* Records provided

- - - -

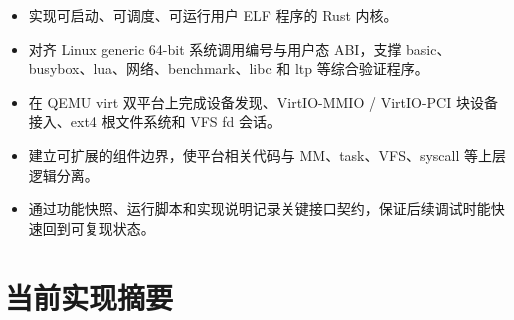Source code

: \documentclass[12pt,openany,oneside,AutoFakeBold=true]{ctexbook}
\begin{document}
\begin{itemize}
  \item 实现可启动、可调度、可运行用户 ELF 程序的 Rust 内核。
  \item 对齐 Linux generic 64-bit 系统调用编号与用户态 ABI，支撑 basic、busybox、lua、网络、benchmark、libc 和 ltp 等综合验证程序。
  \item 在 QEMU virt 双平台上完成设备发现、VirtIO-MMIO / VirtIO-PCI 块设备接入、ext4 根文件系统和 VFS fd 会话。
  \item 建立可扩展的组件边界，使平台相关代码与 MM、task、VFS、syscall 等上层逻辑分离。
  \item 通过功能快照、运行脚本和实现说明记录关键接口契约，保证后续调试时能快速回到可复现状态。
\end{itemize}


\section{当前实现摘要}
\end{document}
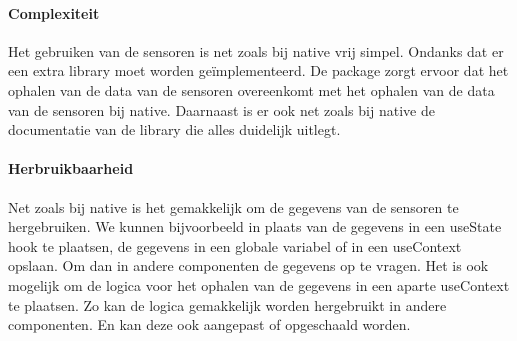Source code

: \paragraph{Complexiteit}
Het gebruiken van de sensoren is net zoals bij native vrij simpel. Ondanks dat er een extra library moet worden
geïmplementeerd. De package zorgt ervoor dat het ophalen van de data van de sensoren overeenkomt met het 
ophalen van de data van de sensoren bij native. Daarnaast is er ook net zoals bij native de documentatie van
de library die alles duidelijk uitlegt.

\paragraph{Herbruikbaarheid}
Net zoals bij native is het gemakkelijk om de gegevens van de sensoren te hergebruiken. We kunnen bijvoorbeeld in plaats van de
gegevens in een useState hook te plaatsen, de gegevens in een globale variabel of in een useContext opslaan. 
Om dan in andere componenten de gegevens op te vragen. Het is ook mogelijk om de logica voor het ophalen van de gegevens
in een aparte useContext te plaatsen. Zo kan de logica gemakkelijk worden hergebruikt in andere componenten.
En kan deze ook aangepast of opgeschaald worden. 
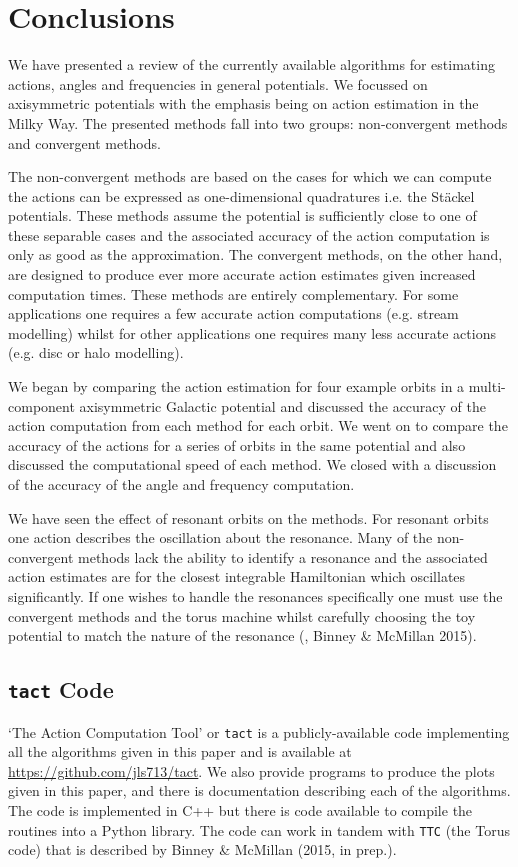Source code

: \documentclass[useAMS,usenatbib,fleqn,a4paper]{mn2e}
\begin{document}
\section{Conclusions}\label{Sect::Conclusions}
We have presented a review of the currently available algorithms for estimating actions, angles and frequencies in general potentials. We focussed on axisymmetric potentials with the emphasis being on action estimation in the Milky Way. The presented methods fall into two groups: non-convergent methods and convergent methods.

The non-convergent methods are based on the cases for which we can compute the actions can be expressed as one-dimensional quadratures i.e. the St\"ackel potentials. These methods assume the potential is sufficiently close to one of these separable cases and the associated accuracy of the action computation is only as good as the approximation. The convergent methods, on the other hand, are designed to produce ever more accurate action estimates given increased computation times. These methods are entirely complementary. For some applications one requires a few accurate action computations (e.g. stream modelling) whilst for other applications one requires many less accurate actions (e.g. disc or halo modelling).

We began by comparing the action estimation for four example orbits in a multi-component axisymmetric Galactic potential and discussed the accuracy of the action computation from each method for each orbit. We went on to compare the accuracy of the actions for a series of orbits in the same potential and also discussed the computational speed of each method. We closed with a discussion of the accuracy of the angle and frequency computation.

We have seen the effect of resonant orbits on the methods. For resonant orbits one action describes the oscillation about the resonance. Many of the non-convergent methods lack the ability to identify a resonance and the associated action estimates are for the closest integrable Hamiltonian which oscillates significantly. If one wishes to handle the resonances specifically one must use the convergent methods and the torus machine whilst carefully choosing the toy potential to match the nature of the resonance (\cite{KaasalainenB}, Binney \& McMillan 2015).

\subsection{\texttt{tact} Code}
`The Action Computation Tool' or \texttt{tact} is a publicly-available code implementing all the algorithms given in this paper and is available at \href{https://github.com/jls713/tact}{https://github.com/jls713/tact}. We also provide programs to produce the plots given in this paper, and there is documentation describing each of the algorithms. The code is implemented in C++ but there is code available to compile the routines into a Python library. The code can work in tandem with \texttt{TTC} (the Torus code) that is described by Binney \& McMillan (2015, in prep.).
\end{document}
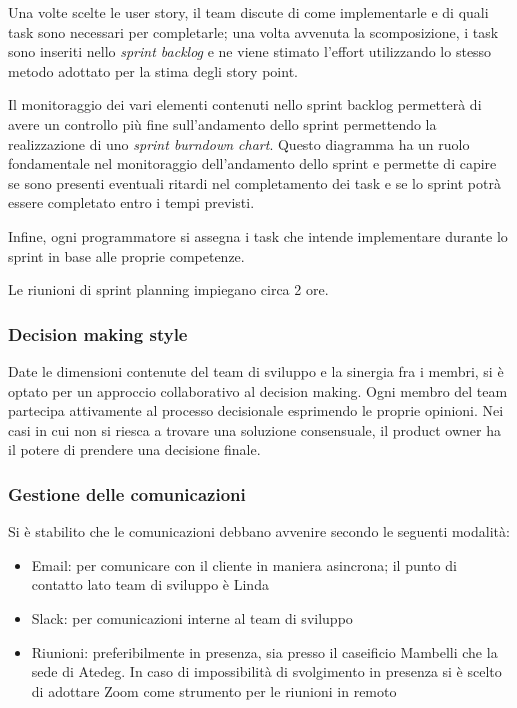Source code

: Una volte scelte le user story, il team discute di come implementarle e di quali task sono necessari per completarle; una volta avvenuta la scomposizione, i task sono inseriti nello \emph{sprint backlog} e ne viene stimato l'effort utilizzando lo stesso metodo adottato per la stima degli story point.

Il monitoraggio dei vari elementi contenuti nello sprint backlog permetterà di avere un controllo più fine sull'andamento dello sprint permettendo la realizzazione di uno \emph{sprint burndown chart}. Questo diagramma ha un ruolo fondamentale nel monitoraggio dell'andamento dello sprint e permette di capire se sono presenti eventuali ritardi nel completamento dei task e se lo sprint potrà essere completato entro i tempi previsti.

Infine, ogni programmatore si assegna i task che intende implementare durante lo sprint in base alle proprie competenze.

Le riunioni di sprint planning impiegano circa 2 ore.

\subsubsection{Decision making style}
Date le dimensioni contenute del team di sviluppo e la sinergia fra i membri, si è optato per un approccio collaborativo al decision making. Ogni membro del team partecipa attivamente al processo decisionale esprimendo le proprie opinioni.
Nei casi in cui non si riesca a trovare una soluzione consensuale, il product owner ha il potere di prendere una decisione finale.

\subsubsection{Gestione delle comunicazioni}
Si è stabilito che le comunicazioni debbano avvenire secondo le seguenti modalità:
\begin{itemize}
  \item Email: per comunicare con il cliente in maniera asincrona; il punto di contatto lato team di sviluppo è Linda
  \item Slack: per comunicazioni interne al team di sviluppo
  \item Riunioni: preferibilmente in presenza, sia presso il caseificio Mambelli che la sede di Atedeg. In caso di impossibilità di svolgimento in presenza si è scelto di adottare Zoom come strumento per le riunioni in remoto
\end{itemize}

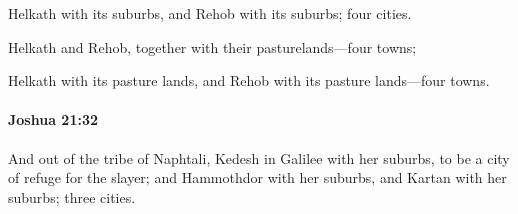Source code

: 			\begin{versebox}
					\item[BHS] 
					\item[ASV] Helkath with its suburbs, and Rehob with its suburbs; four cities.
					\item[NIV] Helkath and Rehob, together with their pasturelands—four towns;
					\item[NRSV] Helkath with its pasture lands, and Rehob with its pasture lands—four towns.
			\end{versebox}

		\paragraph{Joshua 21:32} %
			\label{JOSHUA-21-32}

			And out of the tribe of Naphtali, Kedesh in Galilee with her suburbs, to be a city of refuge for the slayer; and Hammothdor with her suburbs, and Kartan with her suburbs; three cities.

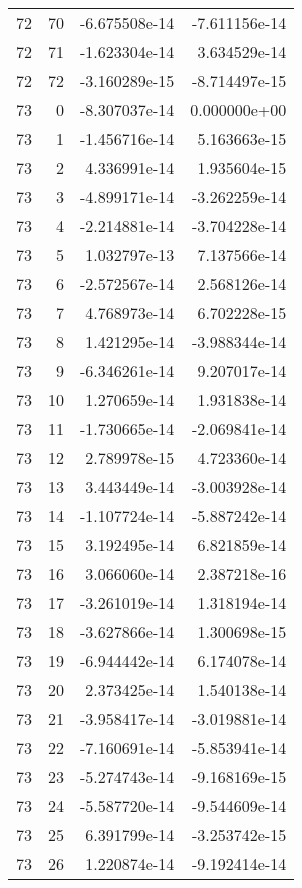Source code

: \begin{tabular}{rrrr}
  72 &   70 & -6.675508e-14 & -7.611156e-14 \\
  72 &   71 & -1.623304e-14 &  3.634529e-14 \\
  72 &   72 & -3.160289e-15 & -8.714497e-15 \\
  73 &    0 & -8.307037e-14 &  0.000000e+00 \\
  73 &    1 & -1.456716e-14 &  5.163663e-15 \\
  73 &    2 &  4.336991e-14 &  1.935604e-15 \\
  73 &    3 & -4.899171e-14 & -3.262259e-14 \\
  73 &    4 & -2.214881e-14 & -3.704228e-14 \\
  73 &    5 &  1.032797e-13 &  7.137566e-14 \\
  73 &    6 & -2.572567e-14 &  2.568126e-14 \\
  73 &    7 &  4.768973e-14 &  6.702228e-15 \\
  73 &    8 &  1.421295e-14 & -3.988344e-14 \\
  73 &    9 & -6.346261e-14 &  9.207017e-14 \\
  73 &   10 &  1.270659e-14 &  1.931838e-14 \\
  73 &   11 & -1.730665e-14 & -2.069841e-14 \\
  73 &   12 &  2.789978e-15 &  4.723360e-14 \\
  73 &   13 &  3.443449e-14 & -3.003928e-14 \\
  73 &   14 & -1.107724e-14 & -5.887242e-14 \\
  73 &   15 &  3.192495e-14 &  6.821859e-14 \\
  73 &   16 &  3.066060e-14 &  2.387218e-16 \\
  73 &   17 & -3.261019e-14 &  1.318194e-14 \\
  73 &   18 & -3.627866e-14 &  1.300698e-15 \\
  73 &   19 & -6.944442e-14 &  6.174078e-14 \\
  73 &   20 &  2.373425e-14 &  1.540138e-14 \\
  73 &   21 & -3.958417e-14 & -3.019881e-14 \\
  73 &   22 & -7.160691e-14 & -5.853941e-14 \\
  73 &   23 & -5.274743e-14 & -9.168169e-15 \\
  73 &   24 & -5.587720e-14 & -9.544609e-14 \\
  73 &   25 &  6.391799e-14 & -3.253742e-15 \\
  73 &   26 &  1.220874e-14 & -9.192414e-14 \\

\end{tabular}
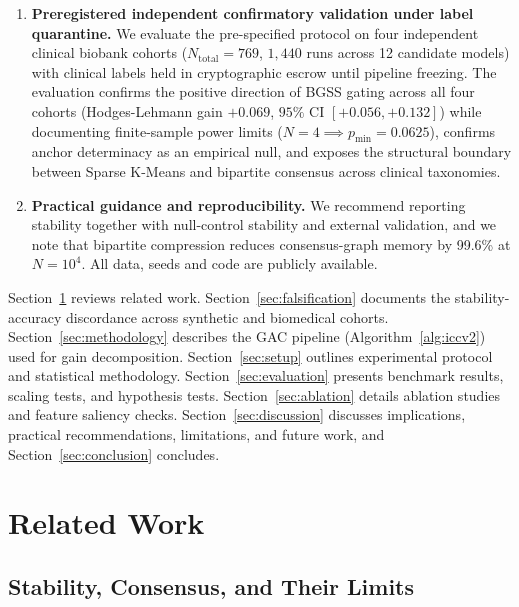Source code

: \documentclass[pdflatex,sn-mathphys-num]{sn-jnl}
\theoremstyle{thmstyleone}
\theoremstyle{thmstyletwo}
\theoremstyle{thmstylethree}
\begin{document}
\begin{enumerate}
 \item \textbf{Preregistered independent confirmatory validation under label quarantine.} We evaluate the pre-specified protocol on four independent clinical biobank cohorts ($N_{\text{total}}=769$, $1{,}440$ runs across 12 candidate models) with clinical labels held in cryptographic escrow until pipeline freezing. The evaluation confirms the positive direction of BGSS gating across all four cohorts (Hodges-Lehmann gain $+0.069$, $95\%$ CI $[+0.056, +0.132]$) while documenting finite-sample power limits ($N=4 \implies p_{\min} = 0.0625$), confirms anchor determinacy as an empirical null, and exposes the structural boundary between Sparse K-Means and bipartite consensus across clinical taxonomies.

 \item \textbf{Practical guidance and reproducibility.} We recommend reporting stability together with null-control stability and external validation, and we note that bipartite compression reduces consensus-graph memory by 99.6\% at $N = 10^4$. All data, seeds and code are publicly available.
\end{enumerate}

Section~\ref{sec:related} reviews related work. Section~\ref{sec:falsification} documents the stability-accuracy discordance across synthetic and biomedical cohorts. Section~\ref{sec:methodology} describes the GAC pipeline (Algorithm~\ref{alg:iccv2}) used for gain decomposition. Section~\ref{sec:setup} outlines experimental protocol and statistical methodology. Section~\ref{sec:evaluation} presents benchmark results, scaling tests, and hypothesis tests. Section~\ref{sec:ablation} details ablation studies and feature saliency checks. Section~\ref{sec:discussion} discusses implications, practical recommendations, limitations, and future work, and Section~\ref{sec:conclusion} concludes.


\section{Related Work}\label{sec:related}

\subsection{Stability, Consensus, and Their Limits}\label{sec:rel_stability}
\end{document}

- - - -

* What the exercise asks
The answer must consist of every line in the records above that contains the word "sviluppo".

* Output
Date le dimensioni contenute del team di sviluppo e la sinergia fra i membri, si è optato per un approccio collaborativo al decision making. Ogni membro del team partecipa attivamente al processo decisionale esprimendo le proprie opinioni.
  \item Email: per comunicare con il cliente in maniera asincrona; il punto di contatto lato team di sviluppo è Linda
  \item Slack: per comunicazioni interne al team di sviluppo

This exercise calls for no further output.